Collection entries

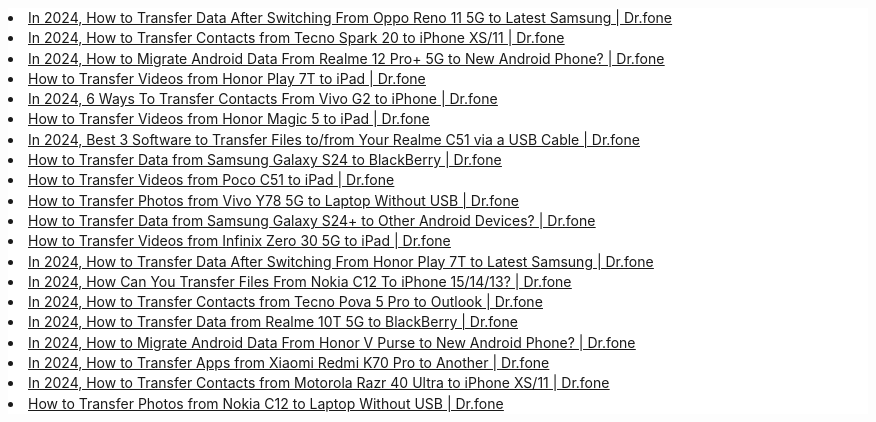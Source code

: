 <li><a href="https://android-transfer.techidaily.com/in-2024-how-to-transfer-data-after-switching-from-oppo-reno-11-5g-to-latest-samsung-drfone-by-drfone-transfer-from-android-transfer-from-android/"><u>In 2024, How to Transfer Data After Switching From Oppo Reno 11 5G to Latest Samsung | Dr.fone</u></a></li>
<li><a href="https://android-transfer.techidaily.com/in-2024-how-to-transfer-contacts-from-tecno-spark-20-to-iphone-xs11-drfone-by-drfone-transfer-from-android-transfer-from-android/"><u>In 2024, How to Transfer Contacts from Tecno Spark 20 to iPhone XS/11 | Dr.fone</u></a></li>
<li><a href="https://android-transfer.techidaily.com/in-2024-how-to-migrate-android-data-from-realme-12-proplus-5g-to-new-android-phone-drfone-by-drfone-transfer-from-android-transfer-from-android/"><u>In 2024, How to Migrate Android Data From Realme 12 Pro+ 5G to New Android Phone? | Dr.fone</u></a></li>
<li><a href="https://android-transfer.techidaily.com/how-to-transfer-videos-from-honor-play-7t-to-ipad-drfone-by-drfone-transfer-from-android-transfer-from-android/"><u>How to Transfer Videos from Honor Play 7T to iPad | Dr.fone</u></a></li>
<li><a href="https://android-transfer.techidaily.com/in-2024-6-ways-to-transfer-contacts-from-vivo-g2-to-iphone-drfone-by-drfone-transfer-from-android-transfer-from-android/"><u>In 2024, 6 Ways To Transfer Contacts From Vivo G2 to iPhone | Dr.fone</u></a></li>
<li><a href="https://android-transfer.techidaily.com/how-to-transfer-videos-from-honor-magic-5-to-ipad-drfone-by-drfone-transfer-from-android-transfer-from-android/"><u>How to Transfer Videos from Honor Magic 5 to iPad | Dr.fone</u></a></li>
<li><a href="https://android-transfer.techidaily.com/in-2024-best-3-software-to-transfer-files-tofrom-your-realme-c51-via-a-usb-cable-drfone-by-drfone-transfer-from-android-transfer-from-android/"><u>In 2024, Best 3 Software to Transfer Files to/from Your Realme C51 via a USB Cable | Dr.fone</u></a></li>
<li><a href="https://android-transfer.techidaily.com/how-to-transfer-data-from-samsung-galaxy-s24-to-blackberry-drfone-by-drfone-transfer-from-android-transfer-from-android/"><u>How to Transfer Data from Samsung Galaxy S24 to BlackBerry | Dr.fone</u></a></li>
<li><a href="https://android-transfer.techidaily.com/how-to-transfer-videos-from-poco-c51-to-ipad-drfone-by-drfone-transfer-from-android-transfer-from-android/"><u>How to Transfer Videos from Poco C51 to iPad | Dr.fone</u></a></li>
<li><a href="https://android-transfer.techidaily.com/how-to-transfer-photos-from-vivo-y78-5g-to-laptop-without-usb-drfone-by-drfone-transfer-from-android-transfer-from-android/"><u>How to Transfer Photos from Vivo Y78 5G to Laptop Without USB | Dr.fone</u></a></li>
<li><a href="https://android-transfer.techidaily.com/how-to-transfer-data-from-samsung-galaxy-s24plus-to-other-android-devices-drfone-by-drfone-transfer-from-android-transfer-from-android/"><u>How to Transfer Data from Samsung Galaxy S24+ to Other Android Devices? | Dr.fone</u></a></li>
<li><a href="https://android-transfer.techidaily.com/how-to-transfer-videos-from-infinix-zero-30-5g-to-ipad-drfone-by-drfone-transfer-from-android-transfer-from-android/"><u>How to Transfer Videos from Infinix Zero 30 5G to iPad | Dr.fone</u></a></li>
<li><a href="https://android-transfer.techidaily.com/in-2024-how-to-transfer-data-after-switching-from-honor-play-7t-to-latest-samsung-drfone-by-drfone-transfer-from-android-transfer-from-android/"><u>In 2024, How to Transfer Data After Switching From Honor Play 7T to Latest Samsung | Dr.fone</u></a></li>
<li><a href="https://android-transfer.techidaily.com/in-2024-how-can-you-transfer-files-from-nokia-c12-to-iphone-151413-drfone-by-drfone-transfer-from-android-transfer-from-android/"><u>In 2024, How Can You Transfer Files From Nokia C12 To iPhone 15/14/13? | Dr.fone</u></a></li>
<li><a href="https://android-transfer.techidaily.com/in-2024-how-to-transfer-contacts-from-tecno-pova-5-pro-to-outlook-drfone-by-drfone-transfer-from-android-transfer-from-android/"><u>In 2024, How to Transfer Contacts from Tecno Pova 5 Pro to Outlook | Dr.fone</u></a></li>
<li><a href="https://android-transfer.techidaily.com/in-2024-how-to-transfer-data-from-realme-10t-5g-to-blackberry-drfone-by-drfone-transfer-from-android-transfer-from-android/"><u>In 2024, How to Transfer Data from Realme 10T 5G to BlackBerry | Dr.fone</u></a></li>
<li><a href="https://android-transfer.techidaily.com/in-2024-how-to-migrate-android-data-from-honor-v-purse-to-new-android-phone-drfone-by-drfone-transfer-from-android-transfer-from-android/"><u>In 2024, How to Migrate Android Data From Honor V Purse to New Android Phone? | Dr.fone</u></a></li>
<li><a href="https://android-transfer.techidaily.com/in-2024-how-to-transfer-apps-from-xiaomi-redmi-k70-pro-to-another-drfone-by-drfone-transfer-from-android-transfer-from-android/"><u>In 2024, How to Transfer Apps from Xiaomi Redmi K70 Pro to Another | Dr.fone</u></a></li>
<li><a href="https://android-transfer.techidaily.com/in-2024-how-to-transfer-contacts-from-motorola-razr-40-ultra-to-iphone-xs11-drfone-by-drfone-transfer-from-android-transfer-from-android/"><u>In 2024, How to Transfer Contacts from Motorola Razr 40 Ultra to iPhone XS/11 | Dr.fone</u></a></li>
<li><a href="https://android-transfer.techidaily.com/how-to-transfer-photos-from-nokia-c12-to-laptop-without-usb-drfone-by-drfone-transfer-from-android-transfer-from-android/"><u>How to Transfer Photos from Nokia C12 to Laptop Without USB | Dr.fone</u></a></li>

Activity —
Repeat the records above exactly, from the first line through the line containing "S24 to BlackBerry | Dr.fone</u></a></li>", and leave out the pictures.

Response area —
Source code

: <li><a href="https://android-transfer.techidaily.com/in-2024-how-to-transfer-data-after-switching-from-oppo-reno-11-5g-to-latest-samsung-drfone-by-drfone-transfer-from-android-transfer-from-android/"><u>In 2024, How to Transfer Data After Switching From Oppo Reno 11 5G to Latest Samsung | Dr.fone</u></a></li>
<li><a href="https://android-transfer.techidaily.com/in-2024-how-to-transfer-contacts-from-tecno-spark-20-to-iphone-xs11-drfone-by-drfone-transfer-from-android-transfer-from-android/"><u>In 2024, How to Transfer Contacts from Tecno Spark 20 to iPhone XS/11 | Dr.fone</u></a></li>
<li><a href="https://android-transfer.techidaily.com/in-2024-how-to-migrate-android-data-from-realme-12-proplus-5g-to-new-android-phone-drfone-by-drfone-transfer-from-android-transfer-from-android/"><u>In 2024, How to Migrate Android Data From Realme 12 Pro+ 5G to New Android Phone? | Dr.fone</u></a></li>
<li><a href="https://android-transfer.techidaily.com/how-to-transfer-videos-from-honor-play-7t-to-ipad-drfone-by-drfone-transfer-from-android-transfer-from-android/"><u>How to Transfer Videos from Honor Play 7T to iPad | Dr.fone</u></a></li>
<li><a href="https://android-transfer.techidaily.com/in-2024-6-ways-to-transfer-contacts-from-vivo-g2-to-iphone-drfone-by-drfone-transfer-from-android-transfer-from-android/"><u>In 2024, 6 Ways To Transfer Contacts From Vivo G2 to iPhone | Dr.fone</u></a></li>
<li><a href="https://android-transfer.techidaily.com/how-to-transfer-videos-from-honor-magic-5-to-ipad-drfone-by-drfone-transfer-from-android-transfer-from-android/"><u>How to Transfer Videos from Honor Magic 5 to iPad | Dr.fone</u></a></li>
<li><a href="https://android-transfer.techidaily.com/in-2024-best-3-software-to-transfer-files-tofrom-your-realme-c51-via-a-usb-cable-drfone-by-drfone-transfer-from-android-transfer-from-android/"><u>In 2024, Best 3 Software to Transfer Files to/from Your Realme C51 via a USB Cable | Dr.fone</u></a></li>
<li><a href="https://android-transfer.techidaily.com/how-to-transfer-data-from-samsung-galaxy-s24-to-blackberry-drfone-by-drfone-transfer-from-android-transfer-from-android/"><u>How to Transfer Data from Samsung Galaxy S24 to BlackBerry | Dr.fone</u></a></li>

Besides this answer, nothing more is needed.